Senator Jack Reed (RI) and Representative John Sarbanes (MD) introduced Senate and House versions of the “No Child Left Inside Act” legislation on Earth Day, April 22.
“Climate change, conservation of precious natural resources, maintaining clean air and water and other environmental challenges are pressing and complex issues that influence human health, economic development, and national security,” said Senator Reed in his introductory comments. “Environmental education will help ensure that our nation's children have the knowledge and skills necessary to address these critical issues. In short, the environment should be an important part of the curriculum in our schools.”
The legislation will authorize $100 million over each of the next five years for developing school curricula for outdoor learning activities, teacher professional development and the creation of state environmental literacy plans.

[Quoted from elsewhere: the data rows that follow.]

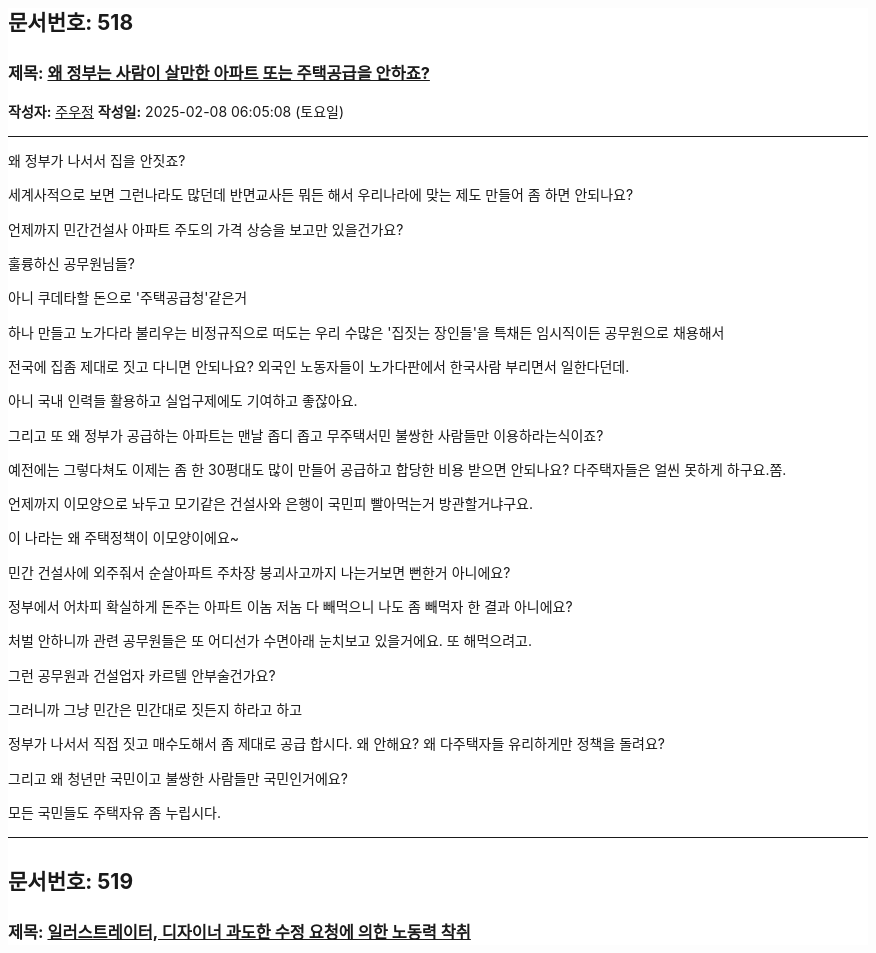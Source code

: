 




## 문서번호: 518

### 제목: [왜 정부는 사람이 살만한 아파트 또는 주택공급을 안하죠?](https://q4all.kr/redirect/detail/d2347175-c166-49b4-a88c-65de2028b3ef)

**작성자:** [주우정](https://q4all.kr/user/profile/840)
**작성일:** 2025-02-08 06:05:08 (토요일)

---

왜 정부가 나서서 집을 안짓죠?

세계사적으로 보면 그런나라도 많던데 반면교사든 뭐든 해서 우리나라에 맞는 제도 만들어 좀 하면 안되나요?

언제까지 민간건설사 아파트 주도의 가격 상승을 보고만 있을건가요?

훌륭하신 공무원님들?

아니 쿠데타할 돈으로 '주택공급청'같은거

하나 만들고 노가다라 불리우는 비정규직으로 떠도는 우리 수많은 '집짓는 장인들'을 특채든 임시직이든 공무원으로 채용해서

전국에 집좀 제대로 짓고 다니면 안되나요? 외국인 노동자들이 노가다판에서 한국사람 부리면서 일한다던데.

아니 국내 인력들 활용하고 실업구제에도 기여하고 좋잖아요.

그리고 또 왜 정부가 공급하는 아파트는 맨날 좁디 좁고 무주택서민 불쌍한 사람들만 이용하라는식이죠?

예전에는 그렇다쳐도 이제는 좀 한 30평대도 많이 만들어 공급하고 합당한 비용 받으면 안되나요? 다주택자들은 얼씬 못하게 하구요.쫌.

언제까지 이모양으로 놔두고 모기같은 건설사와 은행이 국민피 빨아먹는거 방관할거냐구요.

이 나라는 왜 주택정책이 이모양이에요~

민간 건설사에 외주줘서 순살아파트 주차장 붕괴사고까지 나는거보면 뻔한거 아니에요?

정부에서 어차피 확실하게 돈주는 아파트 이놈 저놈 다 빼먹으니 나도 좀 빼먹자 한 결과 아니에요?

처벌 안하니까 관련 공무원들은 또 어디선가 수면아래 눈치보고 있을거에요. 또 해먹으려고.

그런 공무원과 건설업자 카르텔 안부술건가요?

그러니까 그냥 민간은 민간대로 짓든지 하라고 하고

정부가 나서서 직접 짓고 매수도해서 좀 제대로 공급 합시다. 왜 안해요? 왜 다주택자들 유리하게만 정책을 돌려요?

그리고 왜 청년만 국민이고 불쌍한 사람들만 국민인거에요?

모든 국민들도 주택자유 좀 누립시다.

---





## 문서번호: 519

### 제목: [일러스트레이터, 디자이너 과도한 수정 요청에 의한 노동력 착취](https://q4all.kr/redirect/detail/a7f61ed9-cb75-4704-ad0f-73ca5a1a90cd)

“It's great to see that the state environmental literacy plans are to be developed by state education departments in consultation with state environmental agencies and state natural resources agencies, and to see that state natural resources agencies will be eligible to receive sub grants,” observed Dr. Judy Silverberg, chair of the Association of Fish and Wildlife Agencies’ Conservation Education Strategy Working Group and Wildlife Education Programs Supervisor with the New Hampshire Fish and Game Department. “The good news for state fish and wildlife agencies is that state natural resource agencies are specifically identified in both House and Senate versions. ”
State natural resource agencies were not included in an earlier version of the bill passed by the House last year.
The 2009 legislation requires state educational agencies to develop environmental literacy plans “in consultation with state environmental agencies and state natural resource agencies.” State natural resource agencies also will be eligible for sub grants to provide professional development to teachers and for environmental education capacity building, in partnership with state educational agencies.
The Association and its member state fish and wildlife agencies are well positioned to take advantage of the new legislation. The Association’s Conservation Education (CE) Strategy has developed the K-12 Conservation Education Scope and Sequence, which outlines a set of expectations of what students should know and be able to do regarding natural resources conservation for grades K-5, 6-8, and 9-12.
The CE Strategy also has developed a Field Investigations Guide, which shows teachers how to conduct field investigations based on the research methods used by fish and wildlife agency biologists. A working session at the Association's recent Conservation Education Conference in Arkansas focused on environmental literacy plans. Future actions of the CE Strategy include coordinating with state education department science supervisors to incorporate core concepts into state science standards and to add social studies, technology and math correlations to the Field Investigations Guide.
The Association is a member of the No Child Left Inside Coalition, a group of about 1,300 organizations to advocate for greater outdoor educational and recreational activity in schools.